What is expected: In the records below, find each line with "Quati" and copy it.

Supplied data:
▬▬▬▬▬▬▬▬▬▬

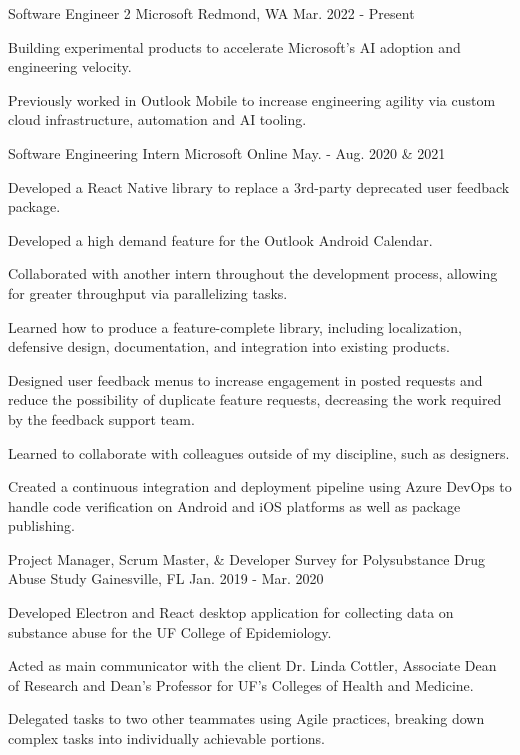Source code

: \begin{cventries}
  \cventry
    {Software Engineer 2}
    {Microsoft}
    {Redmond, WA}
    {Mar. 2022 - Present}
    {
      \begin{cvitems}
        \item{Building experimental products to accelerate Microsoft's AI adoption and engineering velocity.}
        \item{Previously worked in Outlook Mobile to increase engineering agility via custom cloud infrastructure, automation and AI tooling.}
      \end{cvitems}
    }
  \cventry
    {Software Engineering Intern}
    {Microsoft}
    {Online}
    {May. - Aug. 2020 \& 2021}
    {
      \begin{cvitems}
        \item{Developed a React Native library to replace a 3rd-party deprecated user feedback package.}
        \item{Developed a high demand feature for the Outlook Android Calendar.}
        \item{Collaborated with another intern throughout the development process, allowing for greater throughput via parallelizing tasks.}
        \item{Learned how to produce a feature-complete library, including localization, defensive design, documentation, and integration into existing products.}
        \item{Designed user feedback menus to increase engagement in posted requests and reduce the possibility of duplicate feature requests, decreasing the work required by the feedback support team.}
        \item{Learned to collaborate with colleagues outside of my discipline, such as designers.}
        \item{Created a continuous integration and deployment pipeline using Azure DevOps to handle code verification on Android and iOS platforms as well as package publishing.}
      \end{cvitems}
    }
  \cventry
    {Project Manager, Scrum Master, \& Developer}
    {Survey for Polysubstance Drug Abuse Study}
    {Gainesville, FL}
    {Jan. 2019 - Mar. 2020}
    {
      \begin{cvitems}
        \item {Developed Electron and React desktop application for collecting data on substance abuse for the UF College of Epidemiology.}
        \item {Acted as main communicator with the client Dr. Linda Cottler, Associate Dean of Research and Dean's Professor for UF's Colleges of Health and Medicine.}
        \item {Delegated tasks to two other teammates using Agile practices, breaking down complex tasks into individually achievable portions.}
      \end{cvitems}
    }
\end{cventries}
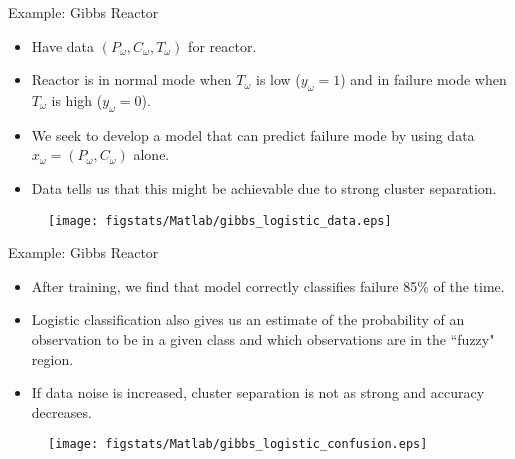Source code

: \documentclass[9pt]{beamer}
\begin{document}
%
\begin{frame}{Example: Gibbs Reactor}

\begin{itemize}
\item Have data $(P_\omega,C_\omega,T_\omega)$ for reactor.
\item Reactor is in normal mode when $T_\omega$ is low ($y_\omega=1$) and in failure mode when $T_\omega$ is high ($y_\omega=0$).
\item We seek to develop a model that can predict failure mode by using data $x_\omega=(P_\omega,C_\omega)$ alone. 
\item Data tells us that this might be achievable due to strong cluster separation.
\end{itemize}

\begin{figure}[!htb]
    \centering
	\texttt{[image: figstats/Matlab/gibbs\_logistic\_data.eps]}
\end{figure}

\end{frame}

%
\begin{frame}{Example: Gibbs Reactor}

\begin{itemize}
\item After training, we find that model correctly classifies  failure 85\% of the time. 
\item Logistic classification also gives us an estimate of the probability of an observation to be in a given class and which observations are in the ``fuzzy" region. 
\item If data noise is increased, cluster separation is not as strong and accuracy decreases. 
\end{itemize}

\begin{figure}[!htb]
    \centering
	\texttt{[image: figstats/Matlab/gibbs\_logistic\_confusion.eps]}
\end{figure}



\end{frame}

\end{document}
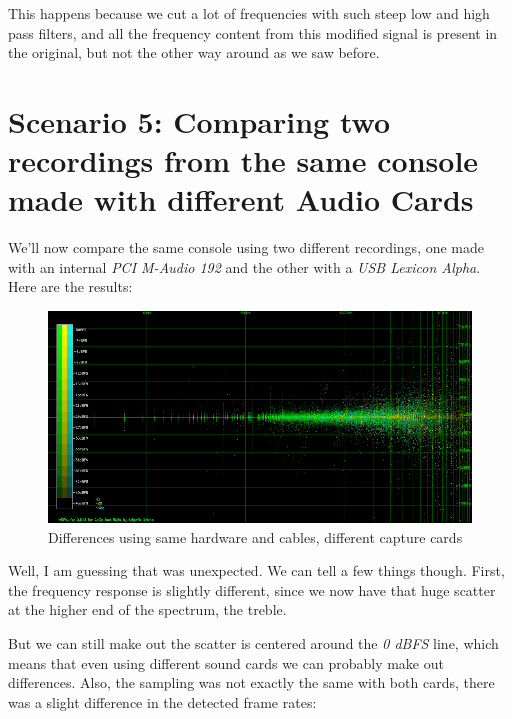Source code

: \documentclass[10pt,a4paper]{report}
\begin{document}
This happens because we cut a lot of frequencies with such steep low and high pass filters, and all the frequency content from this modified signal is present in the original, but not the other way around as we saw before.

\section{Scenario 5: Comparing two recordings from the same console made with different Audio Cards}

We'll now compare the same console using two different recordings, one made with an internal \textit{PCI M-Audio 192} and the other with a \textit{USB Lexicon Alpha}. Here are the results:

\begin{figure}[H]
	\centering
	\includegraphics[width=1.0\linewidth]{plots/Plot5-1-All}
	\caption[Reversed FM Missing]{Differences using same hardware and cables, different capture cards}
	\label{fig:plot5-1-all}
\end{figure}

Well, I am guessing that was unexpected. We can tell a few things though. First, the frequency response is slightly different, since we now have that huge scatter at the higher end of the spectrum, the treble.

But we can still make out the scatter is centered around the \textit{0 dBFS} line, which means that even using different sound cards we can probably make out differences. Also, the sampling was not exactly the same with both cards, there was a slight difference in the detected frame rates:
\end{document}
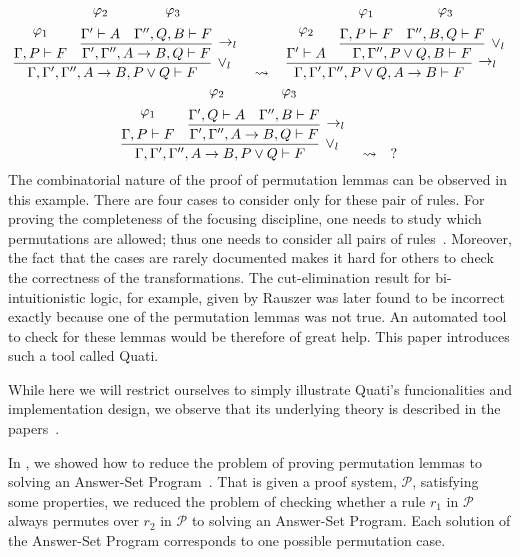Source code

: \documentclass{llncs}
\newcommand\Pscr{\mathcal{P}}
\begin{document}
{\scriptsize
\[
\infer[\vee_l]{\Gamma, \Gamma', \Gamma'', A \rightarrow B , P \vee Q \vdash F}{
  \deduce{\Gamma, P \vdash F}{\varphi_1\vspace{0.2cm}}
  &
  \infer[\rightarrow_l]{\Gamma', \Gamma'', A \rightarrow B , Q \vdash F}{
    \deduce{\Gamma' \vdash A}{\varphi_2\vspace{0.2cm}}
    &
    \deduce{\Gamma'', Q, B \vdash F}{\varphi_3\vspace{0.2cm}}
  }
}
\quad\rightsquigarrow\quad
\infer[\rightarrow_l]{\Gamma, \Gamma', \Gamma'', P \vee Q, A \rightarrow B
\vdash F}{
  \deduce{\Gamma' \vdash A}{\varphi_2\vspace{0.2cm}}
  &
  \infer[\vee_l]{\Gamma, \Gamma'', P \vee Q, B \vdash F}{
    \deduce{\Gamma, P \vdash F}{\varphi_1\vspace{0.2cm}}
    &
    \deduce{\Gamma'', B, Q \vdash F}{\varphi_3\vspace{0.2cm}}
  }
}
\]
}
{\scriptsize
\[
\infer[\vee_l]{\Gamma, \Gamma', \Gamma'', A \rightarrow B , P \vee Q \vdash F}{
  \deduce{\Gamma, P \vdash F}{\varphi_1\vspace{0.2cm}}
  &
  \infer[\rightarrow_l]{\Gamma', \Gamma'', A \rightarrow B , Q \vdash F}{
    \deduce{\Gamma', Q \vdash A}{\varphi_2\vspace{0.2cm}}
    &
    \deduce{\Gamma'', B \vdash F}{\varphi_3\vspace{0.2cm}}
  }
}
\quad\rightsquigarrow\quad
?
\]
}%
The combinatorial nature of the proof of permutation lemmas can be observed in this example. There are four cases to consider
only for these pair of rules. For proving the completeness of the focusing discipline, 
one needs to study which permutations are allowed; thus one needs to consider all pairs of rules~\cite{miller07cslb}.
Moreover, the
fact that the cases are rarely documented makes it hard for others to check the
correctness of the transformations. The cut-elimination result for
bi-intuitionistic logic, for example, given by Rauszer \cite{rauszer74studia}
was later found to be incorrect \cite{crolard01tcs} exactly because one of the
permutation lemmas was not true. An automated tool to check for these lemmas
would be therefore of great help. This paper introduces such a tool called Quati.

While here we will restrict ourselves to simply illustrate Quati's funcionalities and implementation design, 
we observe that its underlying theory is described in the papers~\cite{nigam.jlc,nigam13iclp,nigam14ebl}. 
 
In \cite{nigam13iclp}, we showed how to reduce the problem of proving permutation lemmas to solving an Answer-Set
Program~\cite{gelfond}. That is given a proof system, $\Pscr$, satisfying some properties, we reduced the problem 
of checking whether a rule $r_1$ in $\Pscr$ always permutes over $r_2$ in $\Pscr$ to solving an Answer-Set Program.
Each solution of the Answer-Set Program corresponds to one possible permutation case. 
\end{document}
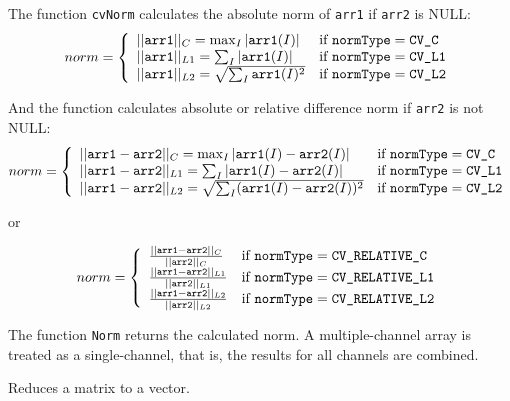 \begin{description}
\end{description}

The function \texttt{cvNorm} calculates the absolute norm of \texttt{arr1} if \texttt{arr2} is NULL:
\[
norm = \left\{ \begin{array}{l l} ||\texttt{arr1}||_C    = \max_I |\texttt{arr1}(I)| & \mbox{if $\texttt{normType} = \texttt{CV\_C}$}\\ ||\texttt{arr1}||_{L1} = \sum_I |\texttt{arr1}(I)| & \mbox{if $\texttt{normType} = \texttt{CV\_L1}$}\\ ||\texttt{arr1}||_{L2} = \sqrt{\sum_I \texttt{arr1}(I)^2} & \mbox{if $\texttt{normType} = \texttt{CV\_L2}$}\\ \end{array} \right.
\]

And the function calculates absolute or relative difference norm if \texttt{arr2} is not NULL:
\[
norm = \left\{ \begin{array}{l l} ||\texttt{arr1}-\texttt{arr2}||_C    = \max_I |\texttt{arr1}(I) - \texttt{arr2}(I)| & \mbox{if $\texttt{normType} = \texttt{CV\_C}$}\\ ||\texttt{arr1}-\texttt{arr2}||_{L1} = \sum_I |\texttt{arr1}(I) - \texttt{arr2}(I)| & \mbox{if $\texttt{normType} = \texttt{CV\_L1}$}\\ ||\texttt{arr1}-\texttt{arr2}||_{L2} = \sqrt{\sum_I (\texttt{arr1}(I) - \texttt{arr2}(I))^2} & \mbox{if $\texttt{normType} = \texttt{CV\_L2}$}\\ \end{array} \right.
\]

or

\[
norm = \left\{ \begin{array}{l l} \frac{||\texttt{arr1}-\texttt{arr2}||_C    }{||\texttt{arr2}||_C   } & \mbox{if $\texttt{normType} = \texttt{CV\_RELATIVE\_C}$}\\ \frac{||\texttt{arr1}-\texttt{arr2}||_{L1} }{||\texttt{arr2}||_{L1}} & \mbox{if $\texttt{normType} = \texttt{CV\_RELATIVE\_L1}$}\\ \frac{||\texttt{arr1}-\texttt{arr2}||_{L2} }{||\texttt{arr2}||_{L2}} & \mbox{if $\texttt{normType} = \texttt{CV\_RELATIVE\_L2}$}\\ \end{array} \right.
\]

The function \texttt{Norm} returns the calculated norm. A multiple-channel array is treated as a single-channel, that is, the results for all channels are combined.


Reduces a matrix to a vector.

▬▬▬▬▬▬▬▬▬▬

Solution for this problem:
would be therefore of great help. This paper introduces such a tool called Quati.
While here we will restrict ourselves to simply illustrate Quati's funcionalities and implementation design, 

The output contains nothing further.